Seth: And I think that. The times when someone has wronged me. The sooner that I give up the anger the happier I’ve been the longer I hold onto the anger the more damaging is to me. So the number of angry white people who don’t realize that what they’re what they’re doing is making themselves miserable every single day. It’s it’s amazing to your to your point like you’re you’re damaging yourself. Love is such a better place to be than hate. It’s such a better place to live such a happier place to be. And you know though those are the people that. We would like to help people are.

Kelly: Like what’s I’m healed. And yeah.

Seth: Yeah. You know and and not to get again too political, but think about the number of lower poor and lower class white people that have been taught that the peace that people of color are their enemy versus the people that are running the tax code in this country and they’re believing it and they’re angry. And it’s ultimately that to your point they’re harming themselves instead of saying actually, “I am one with this guy. I one with this woman.
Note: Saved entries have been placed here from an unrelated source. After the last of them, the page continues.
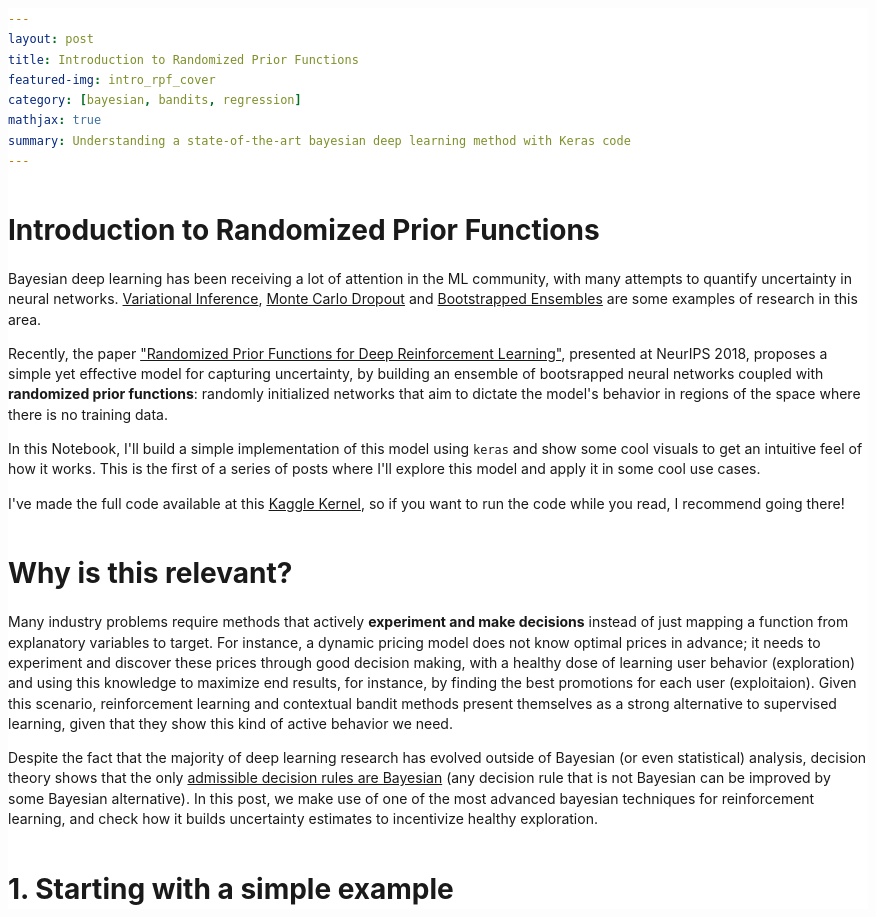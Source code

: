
 ```yaml
---
layout: post
title: Introduction to Randomized Prior Functions
featured-img: intro_rpf_cover
category: [bayesian, bandits, regression]
mathjax: true
summary: Understanding a state-of-the-art bayesian deep learning method with Keras code
---
```


# Introduction to Randomized Prior Functions

Bayesian deep learning has been receiving a lot of attention in the ML community, with many attempts to quantify uncertainty in neural networks. [Variational Inference](https://arxiv.org/abs/1505.05424), [Monte Carlo Dropout](https://arxiv.org/abs/1506.02142) and [Bootstrapped Ensembles](https://arxiv.org/abs/1602.04621) are some examples of research in this area. 

Recently, the paper ["Randomized Prior Functions for Deep Reinforcement Learning"](https://papers.nips.cc/paper/8080-randomized-prior-functions-for-deep-reinforcement-learning.pdf), presented at NeurIPS 2018, proposes a simple yet effective model for capturing uncertainty, by building an ensemble of bootsrapped neural networks coupled with **randomized prior functions**: randomly initialized networks that aim to dictate the model's behavior in regions of the space where there is no training data. 

In this Notebook, I'll build a simple implementation of this model using `keras` and show some cool visuals to get an intuitive feel of how it works. This is the first of a series of posts where I'll explore this model and apply it in some cool use cases. 

I've made the full code available at this [Kaggle Kernel](https://www.kaggle.com/gdmarmerola/introduction-to-randomized-prior-functions/), so if you want to run the code while you read, I recommend going there!

# Why is this relevant?

Many industry problems require methods that actively **experiment and make decisions** instead of just mapping a function from explanatory variables to target. For instance, a dynamic pricing model does not know optimal prices in advance; it needs to experiment and discover these prices through good decision making, with a healthy dose of learning user behavior (exploration) and using this knowledge to maximize end results, for instance, by finding the best promotions for each user (exploitaion). Given this scenario, reinforcement learning and contextual bandit methods present themselves as a strong alternative to supervised learning, given that they show this kind of active behavior we need.

Despite the fact that the majority of deep learning research has evolved outside of Bayesian (or even statistical) analysis, decision theory shows that the only [admissible decision rules are Bayesian](https://en.wikipedia.org/wiki/Decision_theory) (any decision rule that is not Bayesian can be improved by some Bayesian alternative). In this post, we make use of one of the most advanced bayesian techniques for reinforcement learning, and check how it builds uncertainty estimates to incentivize healthy exploration.

# 1. Starting with a simple example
We have the same struggle”. They’re saying, “Oh no no. I hate you. You’re worse than me.” You know they’ve just been fooled.

Aurora: It’s the hoodwink that’s been going on for millennia. So one of the questions we always ask our guests is if you could ask the audience in your case whether that’s white women or men of white men to opt in to do better –

Seth: ou know I think the thing that. Every white person should do is go be a minority in a place where you can’t change that for an extended period of time. And so I don’t mean you know if you’re living in New York City go to a pizza shop that is owned by an Hispanic and stay there for 30 minutes. I mean really changed your life for an extended period of time so you can be comfortable with being uncomfortable and then actually get to the other side of that and be like, “Oh wait a second. What was I so uncomfortable about?”
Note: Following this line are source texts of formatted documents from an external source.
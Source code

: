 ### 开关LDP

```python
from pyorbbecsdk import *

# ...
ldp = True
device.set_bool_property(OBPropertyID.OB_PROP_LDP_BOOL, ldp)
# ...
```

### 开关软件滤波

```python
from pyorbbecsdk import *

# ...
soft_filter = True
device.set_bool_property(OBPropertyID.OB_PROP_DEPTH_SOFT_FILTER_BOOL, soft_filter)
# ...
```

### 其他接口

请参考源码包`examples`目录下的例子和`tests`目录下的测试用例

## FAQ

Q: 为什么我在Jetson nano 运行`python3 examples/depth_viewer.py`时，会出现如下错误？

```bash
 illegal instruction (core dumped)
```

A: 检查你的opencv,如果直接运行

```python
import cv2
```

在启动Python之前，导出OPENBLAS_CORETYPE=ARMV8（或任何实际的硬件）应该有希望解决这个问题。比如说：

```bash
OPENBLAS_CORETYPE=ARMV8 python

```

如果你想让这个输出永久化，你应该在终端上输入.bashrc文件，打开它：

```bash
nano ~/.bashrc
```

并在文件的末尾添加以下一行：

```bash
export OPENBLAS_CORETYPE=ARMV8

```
Kelly: Yeah I just think most of the time they don’t know their own whiteness. I say white in front of white people and they literally like you see them twinge. I mean they’re just – So what ends up happening is when they’re around a person of color I find and I found this with my own self and my own learning is that when my whiteness is showing it’s something I haven’t seen before. So it’s almost like a – I don’t know what to do with this. It goes away when I’m with my friends in my white suburban neighborhood or in my white school or whatever.

Seth: There are two really interesting uses of language where I see come out all the time and it’s not in any way malicious. One is when you’re talking to someone and if you’re talking to someone white and they will say they’ll describe the scene to be like this 28 year old guy this 35 year old woman this 18 year old black kid. And the assumption is white white and I have to define black or Hispanic or Asian everyone else just automatically assumed to be white. The other thing that’s really interesting in terms of language is if you listen to a sports broadcast. What you will hear often is they will call the black players by the first name and they will call the white players by the last name. So you haven’t heard Peyton Manning call Peyton a lot.

Aurora: Thanks for pointing that out.

Seth: You know the Knicks have a kid named Ignas Brazdeikis. He’s from Lithuania. I coached against him. He’s playing in some really I coached against when he was in high school he played a year at Michigan and he was playing last night and RJ Barrett was playing who had played for Duke but also playing for Nicks summer league team. They were calling RJ RJ and. She was calling Ignas Ignas. And I was like Oh. That’s the first time I’ve heard someone like start out calling him by his first name. That’s progress. Start calling the white guy by the first name. OK. Good. That’s great. Take it.